# [EXERCISE INSTRUCTIONS]
Pictures stay out. Extract the lines below from the first one through the line with "夏《なつ》の晩方《ばんがた》", both included.

[Document images with source code]
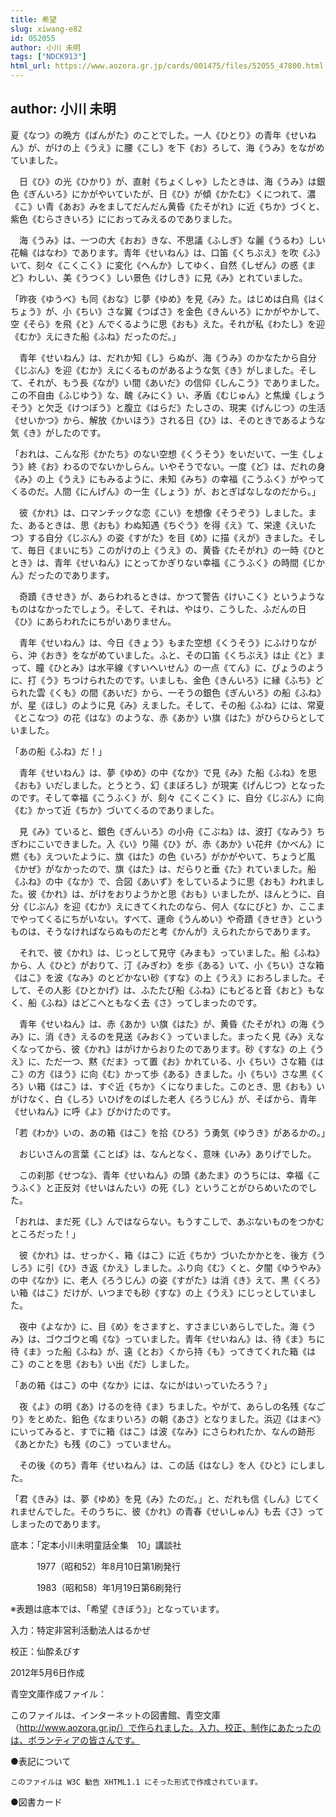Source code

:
 ```yaml
---
title: 希望
slug: xiwang-e82
id: 052055
author: 小川 未明
tags: ["NDCK913"]
html_url: https://www.aozora.gr.jp/cards/001475/files/52055_47800.html
---
```


## author: 小川 未明

夏《なつ》の晩方《ばんがた》のことでした。一人《ひとり》の青年《せいねん》が、がけの上《うえ》に腰《こし》を下《お》ろして、海《うみ》をながめていました。

　日《ひ》の光《ひかり》が、直射《ちょくしゃ》したときは、海《うみ》は銀色《ぎんいろ》にかがやいていたが、日《ひ》が傾《かたむ》くにつれて、濃《こ》い青《あお》みをましてだんだん黄昏《たそがれ》に近《ちか》づくと、紫色《むらさきいろ》ににおってみえるのでありました。

　海《うみ》は、一つの大《おお》きな、不思議《ふしぎ》な麗《うるわ》しい花輪《はなわ》であります。青年《せいねん》は、口笛《くちぶえ》を吹《ふ》いて、刻々《こくこく》に変化《へんか》してゆく、自然《しぜん》の惑《まど》わしい、美《うつく》しい景色《けしき》に見《み》とれていました。

「昨夜《ゆうべ》も同《おな》じ夢《ゆめ》を見《み》た。はじめは白鳥《はくちょう》が、小《ちい》さな翼《つばさ》を金色《きんいろ》にかがやかして、空《そら》を飛《と》んでくるように思《おも》えた。それが私《わたし》を迎《むか》えにきた船《ふね》だったのだ。」

　青年《せいねん》は、だれか知《し》らぬが、海《うみ》のかなたから自分《じぶん》を迎《むか》えにくるものがあるような気《き》がしました。そして、それが、もう長《なが》い間《あいだ》の信仰《しんこう》でありました。この不自由《ふじゆう》な、醜《みにく》い、矛盾《むじゅん》と焦燥《しょうそう》と欠乏《けつぼう》と腹立《はらだ》たしさの、現実《げんじつ》の生活《せいかつ》から、解放《かいほう》される日《ひ》は、そのときであるような気《き》がしたのです。

「おれは、こんな形《かたち》のない空想《くうそう》をいだいて、一生《しょう》終《お》わるのでないかしらん。いやそうでない。一度《ど》は、だれの身《み》の上《うえ》にもみるように、未知《みち》の幸福《こうふく》がやってくるのだ。人間《にんげん》の一生《しょう》が、おとぎばなしなのだから。」

　彼《かれ》は、ロマンチックな恋《こい》を想像《そうぞう》しました。また、あるときは、思《おも》わぬ知遇《ちぐう》を得《え》て、栄達《えいたつ》する自分《じぶん》の姿《すがた》を目《め》に描《えが》きました。そして、毎日《まいにち》このがけの上《うえ》の、黄昏《たそがれ》の一時《ひととき》は、青年《せいねん》にとってかぎりない幸福《こうふく》の時間《じかん》だったのであります。

　奇蹟《きせき》が、あらわれるときは、かつて警告《けいこく》というようなものはなかったでしょう。そして、それは、やはり、こうした、ふだんの日《ひ》にあらわれたにちがいありません。

　青年《せいねん》は、今日《きょう》もまた空想《くうそう》にふけりながら、沖《おき》をながめていました。ふと、その口笛《くちぶえ》は止《と》まって、瞳《ひとみ》は水平線《すいへいせん》の一点《てん》に、びょうのように、打《う》ちつけられたのです。いましも、金色《きんいろ》に縁《ふち》どられた雲《くも》の間《あいだ》から、一そうの銀色《ぎんいろ》の船《ふね》が、星《ほし》のように見《み》えました。そして、その船《ふね》には、常夏《とこなつ》の花《はな》のような、赤《あか》い旗《はた》がひらひらとしていました。

「あの船《ふね》だ！」

　青年《せいねん》は、夢《ゆめ》の中《なか》で見《み》た船《ふね》を思《おも》いだしました。とうとう、幻《まぼろし》が現実《げんじつ》となったのです。そして幸福《こうふく》が、刻々《こくこく》に、自分《じぶん》に向《む》かって近《ちか》づいてくるのでありました。

　見《み》ていると、銀色《ぎんいろ》の小舟《こぶね》は、波打《なみう》ちぎわにこいできました。入《い》り陽《ひ》が、赤《あか》い花弁《かべん》に燃《も》えついたように、旗《はた》の色《いろ》がかがやいて、ちょうど風《かぜ》がなかったので、旗《はた》は、だらりと垂《た》れていました。船《ふね》の中《なか》で、合図《あいず》をしているように思《おも》われました。彼《かれ》は、がけをおりようかと思《おも》いましたが、ほんとうに、自分《じぶん》を迎《むか》えにきてくれたのなら、何人《なにびと》か、ここまでやってくるにちがいない。すべて、運命《うんめい》や奇蹟《きせき》というものは、そうなければならぬものだと考《かんが》えられたからであります。

　それで、彼《かれ》は、じっとして見守《みまも》っていました。船《ふね》から、人《ひと》がおりて、汀《みぎわ》を歩《ある》いて、小《ちい》さな箱《はこ》を波《なみ》のとどかない砂《すな》の上《うえ》におろしました。そして、その人影《ひとかげ》は、ふたたび船《ふね》にもどると音《おと》もなく、船《ふね》はどこへともなく去《さ》ってしまったのです。

　青年《せいねん》は、赤《あか》い旗《はた》が、黄昏《たそがれ》の海《うみ》に、消《き》えるのを見送《みおく》っていました。まったく見《み》えなくなってから、彼《かれ》はがけからおりたのであります。砂《すな》の上《うえ》に、ただ一つ、黙《だま》って置《お》かれている、小《ちい》さな箱《はこ》の方《ほう》に向《む》かって歩《ある》きました。小《ちい》さな黒《くろ》い箱《はこ》は、すぐ近《ちか》くになりました。このとき、思《おも》いがけなく、白《しろ》いひげをのばした老人《ろうじん》が、そばから、青年《せいねん》に呼《よ》びかけたのです。

「若《わか》いの、あの箱《はこ》を拾《ひろ》う勇気《ゆうき》があるかの。」

　おじいさんの言葉《ことば》は、なんとなく、意味《いみ》ありげでした。

　この刹那《せつな》、青年《せいねん》の頭《あたま》のうちには、幸福《こうふく》と正反対《せいはんたい》の死《し》ということがひらめいたのでした。

「おれは、まだ死《し》んではならない。もうすこしで、あぶないものをつかむところだった！」

　彼《かれ》は、せっかく、箱《はこ》に近《ちか》づいたかかとを、後方《うしろ》に引《ひ》き返《かえ》しました。ふり向《む》くと、夕闇《ゆうやみ》の中《なか》に、老人《ろうじん》の姿《すがた》は消《き》えて、黒《くろ》い箱《はこ》だけが、いつまでも砂《すな》の上《うえ》にじっとしていました。

　夜中《よなか》に、目《め》をさますと、すさまじいあらしでした。海《うみ》は、ゴウゴウと鳴《な》っていました。青年《せいねん》は、待《ま》ちに待《ま》った船《ふね》が、遠《とお》くから持《も》ってきてくれた箱《はこ》のことを思《おも》い出《だ》しました。

「あの箱《はこ》の中《なか》には、なにがはいっていたろう？」

　夜《よ》の明《あ》けるのを待《ま》ちました。やがて、あらしの名残《なごり》をとめた、鉛色《なまりいろ》の朝《あさ》となりました。浜辺《はまべ》にいってみると、すでに箱《はこ》は波《なみ》にさらわれたか、なんの跡形《あとかた》も残《のこ》っていません。

　その後《のち》青年《せいねん》は、この話《はなし》を人《ひと》にしました。

「君《きみ》は、夢《ゆめ》を見《み》たのだ。」と、だれも信《しん》じてくれませんでした。そのうちに、彼《かれ》の青春《せいしゅん》も去《さ》ってしまったのであります。













底本：「定本小川未明童話全集　10」講談社

　　　1977（昭和52）年8月10日第1刷発行

　　　1983（昭和58）年1月19日第6刷発行

※表題は底本では、「希望《きぼう》」となっています。

入力：特定非営利活動法人はるかぜ

校正：仙酔ゑびす

2012年5月6日作成

青空文庫作成ファイル：

このファイルは、インターネットの図書館、青空文庫（http://www.aozora.gr.jp/）で作られました。入力、校正、制作にあたったのは、ボランティアの皆さんです。











●表記について


	このファイルは W3C 勧告 XHTML1.1 にそった形式で作成されています。







●図書カード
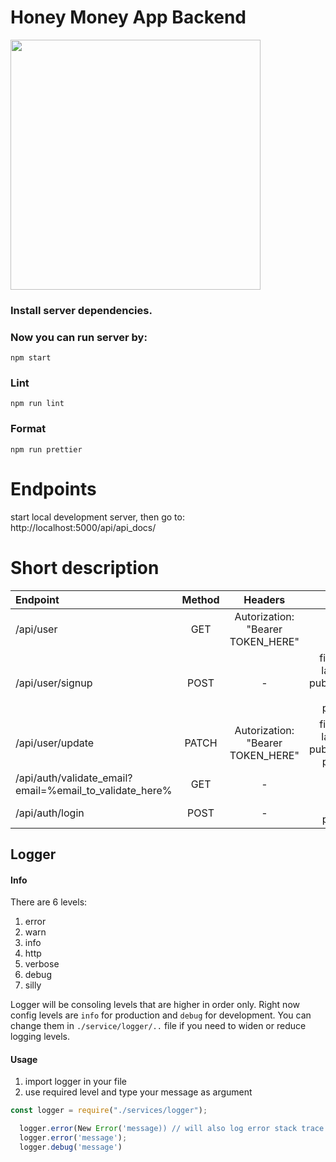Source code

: # Honey Money App Backend

<img src="https://static.vecteezy.com/system/resources/previews/002/521/570/original/cartoon-cute-bee-holding-a-honey-comb-signboard-showing-victory-hand-vector.jpg" width="400"/>

### Install server dependencies.

### Now you can run server by:

```
npm start
```

### Lint

```
npm run lint
```

### Format

```
npm run prettier
```

# Endpoints

start local development server, then go to: http://localhost:5000/api/api_docs/

# Short description
| Endpoint  | Method  | Headers | Params |
| :------------ |:---------------:|:------:|-----:|
|/api/user    | GET |  Autorization: "Bearer TOKEN_HERE" | - |
|/api/user/signup    | POST | - | firstName, lastName, publicName, email, password |
|/api/user/update | PATCH | Autorization: "Bearer TOKEN_HERE" | firstName, lastName, publicName, password |
|/api/auth/validate_email?email=%email_to_validate_here%    | GET |  -| -|
|/api/auth/login   | POST | - | email, password |

## Logger

#### Info
There are 6 levels:

1.  error
2.  warn
3.  info
4.  http
5.  verbose
6.  debug
7.  silly

Logger will be consoling levels that are higher in order only. Right now config
levels are `info` for production and `debug` for development. You can change
them in `./service/logger/..` file if you need to widen or reduce logging
levels.

#### Usage

1. import logger in your file
2. use required level and type your message as argument

```javascript
const logger = require("./services/logger");

  logger.error(New Error('message)) // will also log error stack trace
  logger.error('message');
  logger.debug('message')
```
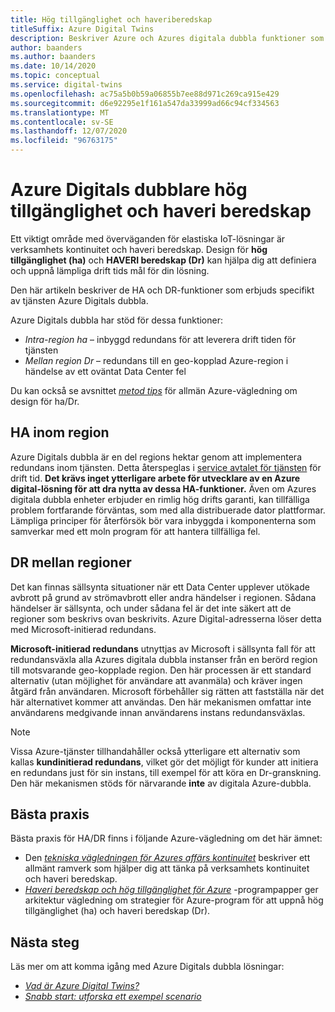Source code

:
 ```yaml
---
title: Hög tillgänglighet och haveriberedskap
titleSuffix: Azure Digital Twins
description: Beskriver Azure och Azures digitala dubbla funktioner som hjälper dig att skapa hög tillgängliga Azure IoT-lösningar med haveri beredskap.
author: baanders
ms.author: baanders
ms.date: 10/14/2020
ms.topic: conceptual
ms.service: digital-twins
ms.openlocfilehash: ac75a5b0b59a06855b7ee88d971c269ca915e429
ms.sourcegitcommit: d6e92295e1f161a547da33999ad66c94cf334563
ms.translationtype: MT
ms.contentlocale: sv-SE
ms.lasthandoff: 12/07/2020
ms.locfileid: "96763175"
---
```

# <a name="azure-digital-twins-high-availability-and-disaster-recovery"></a>Azure Digitals dubblare hög tillgänglighet och haveri beredskap

Ett viktigt område med överväganden för elastiska IoT-lösningar är verksamhets kontinuitet och haveri beredskap. Design för **hög tillgänglighet (ha)** och **HAVERI beredskap (Dr)** kan hjälpa dig att definiera och uppnå lämpliga drift tids mål för din lösning.

Den här artikeln beskriver de HA och DR-funktioner som erbjuds specifikt av tjänsten Azure Digitals dubbla.

Azure Digitals dubbla har stöd för dessa funktioner:
* *Intra-region ha* – inbyggd redundans för att leverera drift tiden för tjänsten
* *Mellan region Dr* – redundans till en geo-kopplad Azure-region i händelse av ett oväntat Data Center fel

Du kan också se avsnittet [*metod tips*](#best-practices) för allmän Azure-vägledning om design för ha/Dr.

## <a name="intra-region-ha"></a>HA inom region
 
Azure Digitals dubbla är en del regions hektar genom att implementera redundans inom tjänsten. Detta återspeglas i [service avtalet för tjänsten](https://azure.microsoft.com/support/legal/sla/digital-twins) för drift tid. **Det krävs inget ytterligare arbete för utvecklare av en Azure digital-lösning för att dra nytta av dessa HA-funktioner.** Även om Azures digitala dubbla enheter erbjuder en rimlig hög drifts garanti, kan tillfälliga problem fortfarande förväntas, som med alla distribuerade dator plattformar. Lämpliga principer för återförsök bör vara inbyggda i komponenterna som samverkar med ett moln program för att hantera tillfälliga fel.

## <a name="cross-region-dr"></a>DR mellan regioner

Det kan finnas sällsynta situationer när ett Data Center upplever utökade avbrott på grund av strömavbrott eller andra händelser i regionen. Sådana händelser är sällsynta, och under sådana fel är det inte säkert att de regioner som beskrivs ovan beskrivits. Azure Digital-adresserna löser detta med Microsoft-initierad redundans.

**Microsoft-initierad redundans** utnyttjas av Microsoft i sällsynta fall för att redundansväxla alla Azures digitala dubbla instanser från en berörd region till motsvarande geo-kopplade region. Den här processen är ett standard alternativ (utan möjlighet för användare att avanmäla) och kräver ingen åtgärd från användaren. Microsoft förbehåller sig rätten att fastställa när det här alternativet kommer att användas. Den här mekanismen omfattar inte användarens medgivande innan användarens instans redundansväxlas.

>[!NOTE]
> Vissa Azure-tjänster tillhandahåller också ytterligare ett alternativ som kallas **kundinitierad redundans**, vilket gör det möjligt för kunder att initiera en redundans just för sin instans, till exempel för att köra en Dr-granskning. Den här mekanismen stöds för närvarande **inte** av digitala Azure-dubbla. 

## <a name="best-practices"></a>Bästa praxis

Bästa praxis för HA/DR finns i följande Azure-vägledning om det här ämnet: 
* Den [*tekniska vägledningen för Azures affärs kontinuitet*](/azure/architecture/framework/resiliency/overview) beskriver ett allmänt ramverk som hjälper dig att tänka på verksamhets kontinuitet och haveri beredskap. 
* [*Haveri beredskap och hög tillgänglighet för Azure*](/azure/architecture/framework/resiliency/backup-and-recovery) -programpapper ger arkitektur vägledning om strategier för Azure-program för att uppnå hög tillgänglighet (ha) och haveri beredskap (Dr).

## <a name="next-steps"></a>Nästa steg 

Läs mer om att komma igång med Azure Digitals dubbla lösningar:
 
* [*Vad är Azure Digital Twins?*](overview.md)
* [*Snabb start: utforska ett exempel scenario*](quickstart-adt-explorer.md)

# [SOLUTION]
Source code

:
 ```yaml
---
title: 希望
slug: xiwang-e82
id: 052055
author: 小川 未明
tags: ["NDCK913"]
html_url: https://www.aozora.gr.jp/cards/001475/files/52055_47800.html
---
```


## author: 小川 未明

夏《なつ》の晩方《ばんがた》のことでした。一人《ひとり》の青年《せいねん》が、がけの上《うえ》に腰《こし》を下《お》ろして、海《うみ》をながめていました。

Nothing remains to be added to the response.